Data provided START

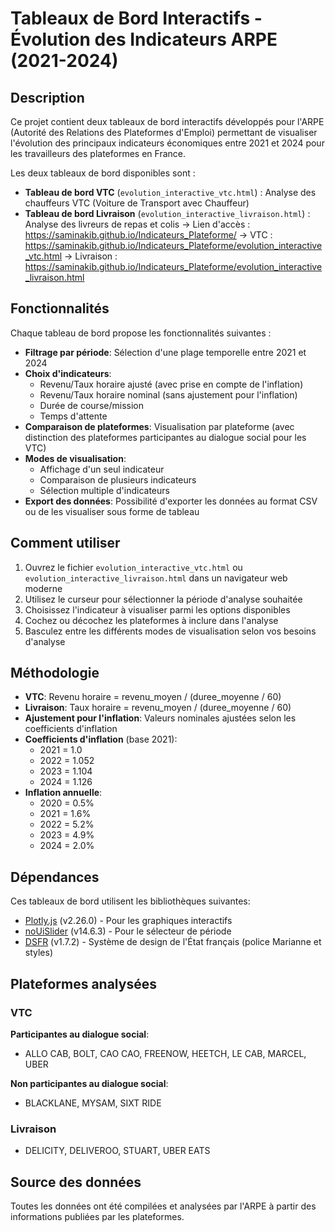# Tableaux de Bord Interactifs - Évolution des Indicateurs ARPE (2021-2024)

## Description
Ce projet contient deux tableaux de bord interactifs développés pour l'ARPE (Autorité des Relations des Plateformes d'Emploi) permettant de visualiser l'évolution des principaux indicateurs économiques entre 2021 et 2024 pour les travailleurs des plateformes en France.

Les deux tableaux de bord disponibles sont :
- **Tableau de bord VTC** (`evolution_interactive_vtc.html`) : Analyse des chauffeurs VTC (Voiture de Transport avec Chauffeur)
- **Tableau de bord Livraison** (`evolution_interactive_livraison.html`) : Analyse des livreurs de repas et colis
-> Lien d'accès : https://saminakib.github.io/Indicateurs_Plateforme/
  -> VTC : https://saminakib.github.io/Indicateurs_Plateforme/evolution_interactive_vtc.html
  -> Livraison : https://saminakib.github.io/Indicateurs_Plateforme/evolution_interactive_livraison.html
## Fonctionnalités
Chaque tableau de bord propose les fonctionnalités suivantes :
- **Filtrage par période**: Sélection d'une plage temporelle entre 2021 et 2024
- **Choix d'indicateurs**: 
  - Revenu/Taux horaire ajusté (avec prise en compte de l'inflation)
  - Revenu/Taux horaire nominal (sans ajustement pour l'inflation)
  - Durée de course/mission
  - Temps d'attente
- **Comparaison de plateformes**: Visualisation par plateforme (avec distinction des plateformes participantes au dialogue social pour les VTC)
- **Modes de visualisation**:
  - Affichage d'un seul indicateur
  - Comparaison de plusieurs indicateurs
  - Sélection multiple d'indicateurs
- **Export des données**: Possibilité d'exporter les données au format CSV ou de les visualiser sous forme de tableau

## Comment utiliser
1. Ouvrez le fichier `evolution_interactive_vtc.html` ou `evolution_interactive_livraison.html` dans un navigateur web moderne
2. Utilisez le curseur pour sélectionner la période d'analyse souhaitée
3. Choisissez l'indicateur à visualiser parmi les options disponibles
4. Cochez ou décochez les plateformes à inclure dans l'analyse
5. Basculez entre les différents modes de visualisation selon vos besoins d'analyse

## Méthodologie
- **VTC**: Revenu horaire = revenu_moyen / (duree_moyenne / 60)
- **Livraison**: Taux horaire = revenu_moyen / (duree_moyenne / 60)
- **Ajustement pour l'inflation**: Valeurs nominales ajustées selon les coefficients d'inflation
- **Coefficients d'inflation** (base 2021): 
  - 2021 = 1.0
  - 2022 = 1.052
  - 2023 = 1.104
  - 2024 = 1.126
- **Inflation annuelle**: 
  - 2020 = 0.5%
  - 2021 = 1.6%
  - 2022 = 5.2%
  - 2023 = 4.9%
  - 2024 = 2.0%

## Dépendances
Ces tableaux de bord utilisent les bibliothèques suivantes:
- [Plotly.js](https://plotly.com/javascript/) (v2.26.0) - Pour les graphiques interactifs
- [noUiSlider](https://refreshless.com/nouislider/) (v14.6.3) - Pour le sélecteur de période
- [DSFR](https://www.systeme-de-design.gouv.fr/) (v1.7.2) - Système de design de l'État français (police Marianne et styles)

## Plateformes analysées

### VTC
**Participantes au dialogue social**:
- ALLO CAB, BOLT, CAO CAO, FREENOW, HEETCH, LE CAB, MARCEL, UBER

**Non participantes au dialogue social**:
- BLACKLANE, MYSAM, SIXT RIDE

### Livraison
- DELICITY, DELIVEROO, STUART, UBER EATS

## Source des données
Toutes les données ont été compilées et analysées par l'ARPE à partir des informations publiées par les plateformes. 
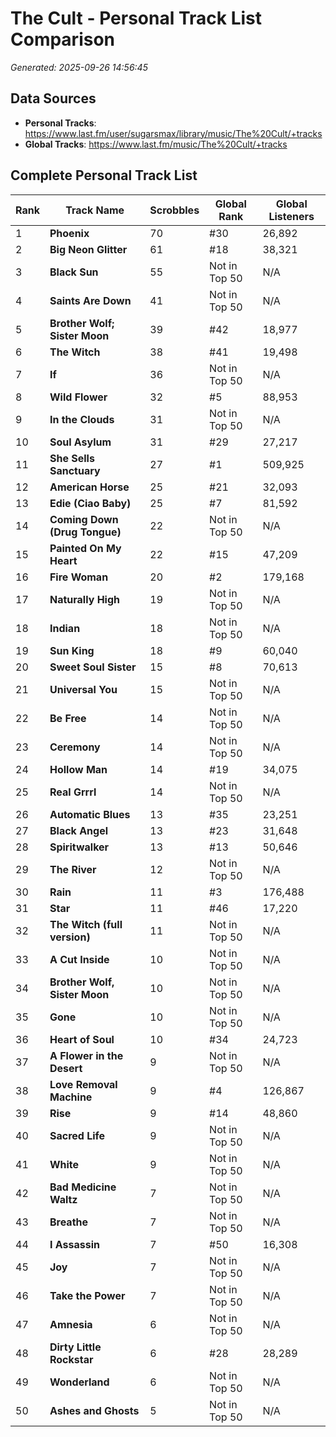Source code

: # The Cult - Personal Track List Comparison
*Generated: 2025-09-26 14:56:45*

## Data Sources
- **Personal Tracks**: https://www.last.fm/user/sugarsmax/library/music/The%20Cult/+tracks
- **Global Tracks**: https://www.last.fm/music/The%20Cult/+tracks

## Complete Personal Track List

| Rank | Track Name | Scrobbles | Global Rank | Global Listeners |
|------|------------|-----------|-------------|------------------|
| 1 | **Phoenix** | 70 | #30 | 26,892 |
| 2 | **Big Neon Glitter** | 61 | #18 | 38,321 |
| 3 | **Black Sun** | 55 | Not in Top 50 | N/A |
| 4 | **Saints Are Down** | 41 | Not in Top 50 | N/A |
| 5 | **Brother Wolf; Sister Moon** | 39 | #42 | 18,977 |
| 6 | **The Witch** | 38 | #41 | 19,498 |
| 7 | **If** | 36 | Not in Top 50 | N/A |
| 8 | **Wild Flower** | 32 | #5 | 88,953 |
| 9 | **In the Clouds** | 31 | Not in Top 50 | N/A |
| 10 | **Soul Asylum** | 31 | #29 | 27,217 |
| 11 | **She Sells Sanctuary** | 27 | #1 | 509,925 |
| 12 | **American Horse** | 25 | #21 | 32,093 |
| 13 | **Edie (Ciao Baby)** | 25 | #7 | 81,592 |
| 14 | **Coming Down (Drug Tongue)** | 22 | Not in Top 50 | N/A |
| 15 | **Painted On My Heart** | 22 | #15 | 47,209 |
| 16 | **Fire Woman** | 20 | #2 | 179,168 |
| 17 | **Naturally High** | 19 | Not in Top 50 | N/A |
| 18 | **Indian** | 18 | Not in Top 50 | N/A |
| 19 | **Sun King** | 18 | #9 | 60,040 |
| 20 | **Sweet Soul Sister** | 15 | #8 | 70,613 |
| 21 | **Universal You** | 15 | Not in Top 50 | N/A |
| 22 | **Be Free** | 14 | Not in Top 50 | N/A |
| 23 | **Ceremony** | 14 | Not in Top 50 | N/A |
| 24 | **Hollow Man** | 14 | #19 | 34,075 |
| 25 | **Real Grrrl** | 14 | Not in Top 50 | N/A |
| 26 | **Automatic Blues** | 13 | #35 | 23,251 |
| 27 | **Black Angel** | 13 | #23 | 31,648 |
| 28 | **Spiritwalker** | 13 | #13 | 50,646 |
| 29 | **The River** | 12 | Not in Top 50 | N/A |
| 30 | **Rain** | 11 | #3 | 176,488 |
| 31 | **Star** | 11 | #46 | 17,220 |
| 32 | **The Witch (full version)** | 11 | Not in Top 50 | N/A |
| 33 | **A Cut Inside** | 10 | Not in Top 50 | N/A |
| 34 | **Brother Wolf, Sister Moon** | 10 | Not in Top 50 | N/A |
| 35 | **Gone** | 10 | Not in Top 50 | N/A |
| 36 | **Heart of Soul** | 10 | #34 | 24,723 |
| 37 | **A Flower in the Desert** | 9 | Not in Top 50 | N/A |
| 38 | **Love Removal Machine** | 9 | #4 | 126,867 |
| 39 | **Rise** | 9 | #14 | 48,860 |
| 40 | **Sacred Life** | 9 | Not in Top 50 | N/A |
| 41 | **White** | 9 | Not in Top 50 | N/A |
| 42 | **Bad Medicine Waltz** | 7 | Not in Top 50 | N/A |
| 43 | **Breathe** | 7 | Not in Top 50 | N/A |
| 44 | **I Assassin** | 7 | #50 | 16,308 |
| 45 | **Joy** | 7 | Not in Top 50 | N/A |
| 46 | **Take the Power** | 7 | Not in Top 50 | N/A |
| 47 | **Amnesia** | 6 | Not in Top 50 | N/A |
| 48 | **Dirty Little Rockstar** | 6 | #28 | 28,289 |
| 49 | **Wonderland** | 6 | Not in Top 50 | N/A |
| 50 | **Ashes and Ghosts** | 5 | Not in Top 50 | N/A |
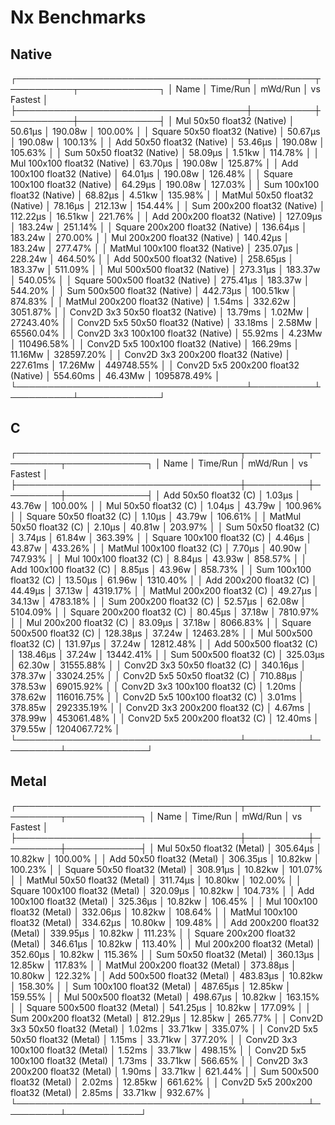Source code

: # Nx Benchmarks

## Native

┌─────────────────────────────────────┬──────────┬──────────┬─────────────┐
│ Name                                │ Time/Run │  mWd/Run │  vs Fastest │
├─────────────────────────────────────┼──────────┼──────────┼─────────────┤
│ Mul 50x50 float32 (Native)          │  50.61μs │  190.08w │     100.00% │
│ Square 50x50 float32 (Native)       │  50.67μs │  190.08w │     100.13% │
│ Add 50x50 float32 (Native)          │  53.46μs │  190.08w │     105.63% │
│ Sum 50x50 float32 (Native)          │  58.09μs │   1.51kw │     114.78% │
│ Mul 100x100 float32 (Native)        │  63.70μs │  190.08w │     125.87% │
│ Add 100x100 float32 (Native)        │  64.01μs │  190.08w │     126.48% │
│ Square 100x100 float32 (Native)     │  64.29μs │  190.08w │     127.03% │
│ Sum 100x100 float32 (Native)        │  68.82μs │   4.51kw │     135.98% │
│ MatMul 50x50 float32 (Native)       │  78.16μs │  212.13w │     154.44% │
│ Sum 200x200 float32 (Native)        │ 112.22μs │  16.51kw │     221.76% │
│ Add 200x200 float32 (Native)        │ 127.09μs │  183.24w │     251.14% │
│ Square 200x200 float32 (Native)     │ 136.64μs │  183.24w │     270.00% │
│ Mul 200x200 float32 (Native)        │ 140.42μs │  183.24w │     277.47% │
│ MatMul 100x100 float32 (Native)     │ 235.07μs │  228.24w │     464.50% │
│ Add 500x500 float32 (Native)        │ 258.65μs │  183.37w │     511.09% │
│ Mul 500x500 float32 (Native)        │ 273.31μs │  183.37w │     540.05% │
│ Square 500x500 float32 (Native)     │ 275.41μs │  183.37w │     544.20% │
│ Sum 500x500 float32 (Native)        │ 442.73μs │ 100.51kw │     874.83% │
│ MatMul 200x200 float32 (Native)     │   1.54ms │  332.62w │    3051.87% │
│ Conv2D 3x3 50x50 float32 (Native)   │  13.79ms │   1.02Mw │   27243.40% │
│ Conv2D 5x5 50x50 float32 (Native)   │  33.18ms │   2.58Mw │   65560.04% │
│ Conv2D 3x3 100x100 float32 (Native) │  55.92ms │   4.23Mw │  110496.58% │
│ Conv2D 5x5 100x100 float32 (Native) │ 166.29ms │  11.16Mw │  328597.20% │
│ Conv2D 3x3 200x200 float32 (Native) │ 227.61ms │  17.26Mw │  449748.55% │
│ Conv2D 5x5 200x200 float32 (Native) │ 554.60ms │  46.43Mw │ 1095878.49% │
└─────────────────────────────────────┴──────────┴──────────┴─────────────┘

## C

┌────────────────────────────────────┬──────────┬─────────┬─────────────┐
│ Name                               │ Time/Run │ mWd/Run │  vs Fastest │
├────────────────────────────────────┼──────────┼─────────┼─────────────┤
│ Add 50x50 float32 (C)          │   1.03μs │  43.76w │     100.00% │
│ Mul 50x50 float32 (C)          │   1.04μs │  43.79w │     100.96% │
│ Square 50x50 float32 (C)       │   1.10μs │  43.79w │     106.61% │
│ MatMul 50x50 float32 (C)       │   2.10μs │  40.81w │     203.97% │
│ Sum 50x50 float32 (C)          │   3.74μs │  61.84w │     363.39% │
│ Square 100x100 float32 (C)     │   4.46μs │  43.87w │     433.26% │
│ MatMul 100x100 float32 (C)     │   7.70μs │  40.90w │     747.93% │
│ Mul 100x100 float32 (C)        │   8.84μs │  43.93w │     858.57% │
│ Add 100x100 float32 (C)        │   8.85μs │  43.96w │     858.73% │
│ Sum 100x100 float32 (C)        │  13.50μs │  61.96w │    1310.40% │
│ Add 200x200 float32 (C)        │  44.49μs │  37.13w │    4319.17% │
│ MatMul 200x200 float32 (C)     │  49.27μs │  34.13w │    4783.18% │
│ Sum 200x200 float32 (C)        │  52.57μs │  62.08w │    5104.09% │
│ Square 200x200 float32 (C)     │  80.45μs │  37.18w │    7810.97% │
│ Mul 200x200 float32 (C)        │  83.09μs │  37.18w │    8066.83% │
│ Square 500x500 float32 (C)     │ 128.38μs │  37.24w │   12463.28% │
│ Mul 500x500 float32 (C)        │ 131.97μs │  37.24w │   12812.48% │
│ Add 500x500 float32 (C)        │ 138.46μs │  37.24w │   13442.41% │
│ Sum 500x500 float32 (C)        │ 325.03μs │  62.30w │   31555.88% │
│ Conv2D 3x3 50x50 float32 (C)   │ 340.16μs │ 378.37w │   33024.25% │
│ Conv2D 5x5 50x50 float32 (C)   │ 710.88μs │ 378.53w │   69015.92% │
│ Conv2D 3x3 100x100 float32 (C) │   1.20ms │ 378.62w │  116016.75% │
│ Conv2D 5x5 100x100 float32 (C) │   3.01ms │ 378.85w │  292335.19% │
│ Conv2D 3x3 200x200 float32 (C) │   4.67ms │ 378.99w │  453061.48% │
│ Conv2D 5x5 200x200 float32 (C) │  12.40ms │ 379.55w │ 1204067.72% │
└────────────────────────────────────┴──────────┴─────────┴─────────────┘

## Metal

┌────────────────────────────────────┬──────────┬─────────┬────────────┐
│ Name                               │ Time/Run │ mWd/Run │ vs Fastest │
├────────────────────────────────────┼──────────┼─────────┼────────────┤
│ Mul 50x50 float32 (Metal)          │ 305.64μs │ 10.82kw │    100.00% │
│ Add 50x50 float32 (Metal)          │ 306.35μs │ 10.82kw │    100.23% │
│ Square 50x50 float32 (Metal)       │ 308.91μs │ 10.82kw │    101.07% │
│ MatMul 50x50 float32 (Metal)       │ 311.74μs │ 10.80kw │    102.00% │
│ Square 100x100 float32 (Metal)     │ 320.09μs │ 10.82kw │    104.73% │
│ Add 100x100 float32 (Metal)        │ 325.36μs │ 10.82kw │    106.45% │
│ Mul 100x100 float32 (Metal)        │ 332.06μs │ 10.82kw │    108.64% │
│ MatMul 100x100 float32 (Metal)     │ 334.62μs │ 10.80kw │    109.48% │
│ Add 200x200 float32 (Metal)        │ 339.95μs │ 10.82kw │    111.23% │
│ Square 200x200 float32 (Metal)     │ 346.61μs │ 10.82kw │    113.40% │
│ Mul 200x200 float32 (Metal)        │ 352.60μs │ 10.82kw │    115.36% │
│ Sum 50x50 float32 (Metal)          │ 360.13μs │ 12.85kw │    117.83% │
│ MatMul 200x200 float32 (Metal)     │ 373.88μs │ 10.80kw │    122.32% │
│ Add 500x500 float32 (Metal)        │ 483.83μs │ 10.82kw │    158.30% │
│ Sum 100x100 float32 (Metal)        │ 487.65μs │ 12.85kw │    159.55% │
│ Mul 500x500 float32 (Metal)        │ 498.67μs │ 10.82kw │    163.15% │
│ Square 500x500 float32 (Metal)     │ 541.25μs │ 10.82kw │    177.09% │
│ Sum 200x200 float32 (Metal)        │ 812.29μs │ 12.85kw │    265.77% │
│ Conv2D 3x3 50x50 float32 (Metal)   │   1.02ms │ 33.71kw │    335.07% │
│ Conv2D 5x5 50x50 float32 (Metal)   │   1.15ms │ 33.71kw │    377.20% │
│ Conv2D 3x3 100x100 float32 (Metal) │   1.52ms │ 33.71kw │    498.15% │
│ Conv2D 5x5 100x100 float32 (Metal) │   1.73ms │ 33.71kw │    566.65% │
│ Conv2D 3x3 200x200 float32 (Metal) │   1.90ms │ 33.71kw │    621.44% │
│ Sum 500x500 float32 (Metal)        │   2.02ms │ 12.85kw │    661.62% │
│ Conv2D 5x5 200x200 float32 (Metal) │   2.85ms │ 33.71kw │    932.67% │
└────────────────────────────────────┴──────────┴─────────┴────────────┘
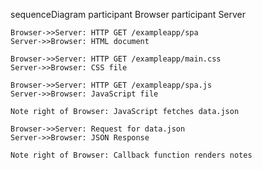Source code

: sequenceDiagram
    participant Browser
    participant Server
    
    Browser->>Server: HTTP GET /exampleapp/spa
    Server->>Browser: HTML document
    
    Browser->>Server: HTTP GET /exampleapp/main.css
    Server->>Browser: CSS file
    
    Browser->>Server: HTTP GET /exampleapp/spa.js
    Server->>Browser: JavaScript file
    
    Note right of Browser: JavaScript fetches data.json
    
    Browser->>Server: Request for data.json
    Server->>Browser: JSON Response
    
    Note right of Browser: Callback function renders notes   
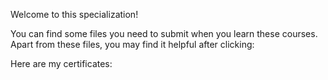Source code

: Welcome to this specialization!

You can find some files you need to submit when you learn these courses. Apart from these files, you may find it helpful after clicking: 

Here are my certificates:







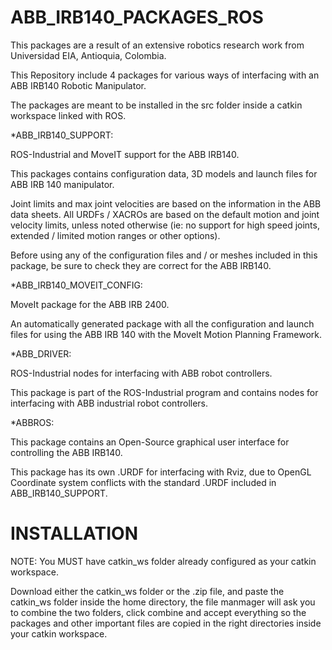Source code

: # ABB_IRB140_PACKAGES_ROS

This packages are a result of an extensive robotics research work from Universidad EIA, Antioquia, Colombia.

This Repository include 4 packages for various ways of interfacing with an ABB IRB140 Robotic Manipulator.

The packages are meant to be installed in the src folder inside a catkin workspace linked with ROS.

*ABB_IRB140_SUPPORT:

ROS-Industrial and MoveIT support for the ABB IRB140.

This packages contains configuration data, 3D models and launch files for ABB IRB 140 manipulator.

Joint limits and max joint velocities are based on the information in the ABB data sheets. 
All URDFs / XACROs are based on the default motion and joint velocity limits, unless noted otherwise 
(ie: no support for high speed joints, extended / limited motion ranges or other options).

Before using any of the configuration files and / or meshes included in this package, 
be sure to check they are correct for the ABB IRB140.


*ABB_IRB140_MOVEIT_CONFIG:

MoveIt package for the ABB IRB 2400.

An automatically generated package with all the configuration and launch files
for using the ABB IRB 140 with the MoveIt Motion Planning Framework.


*ABB_DRIVER:

ROS-Industrial nodes for interfacing with ABB robot controllers.

This package is part of the ROS-Industrial program and contains
nodes for interfacing with ABB industrial robot controllers.


*ABBROS:

This package contains an Open-Source graphical user interface for controlling the ABB IRB140.

This package has its own .URDF for interfacing with Rviz, due to OpenGL Coordinate system conflicts with 
the standard .URDF included in ABB_IRB140_SUPPORT.

# INSTALLATION


NOTE: You MUST have catkin_ws folder already configured as your catkin workspace.

Download either the catkin_ws folder or the .zip file, and paste the catkin_ws folder inside the home directory,
the file manmager will ask you to combine the two folders, click combine and accept everything so the packages and other important files are copied in the right directories inside your catkin workspace.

Data provided END

> _Exercise instructions_
Return, unchanged, the run of lines above that opens with the line containing "- Sélection multiple d'indicateurs" and closes with the line containing "3. Choisissez l'indicateur". Include both.

> _Output for this task_
  - Sélection multiple d'indicateurs
- **Export des données**: Possibilité d'exporter les données au format CSV ou de les visualiser sous forme de tableau

## Comment utiliser
1. Ouvrez le fichier `evolution_interactive_vtc.html` ou `evolution_interactive_livraison.html` dans un navigateur web moderne
2. Utilisez le curseur pour sélectionner la période d'analyse souhaitée
3. Choisissez l'indicateur à visualiser parmi les options disponibles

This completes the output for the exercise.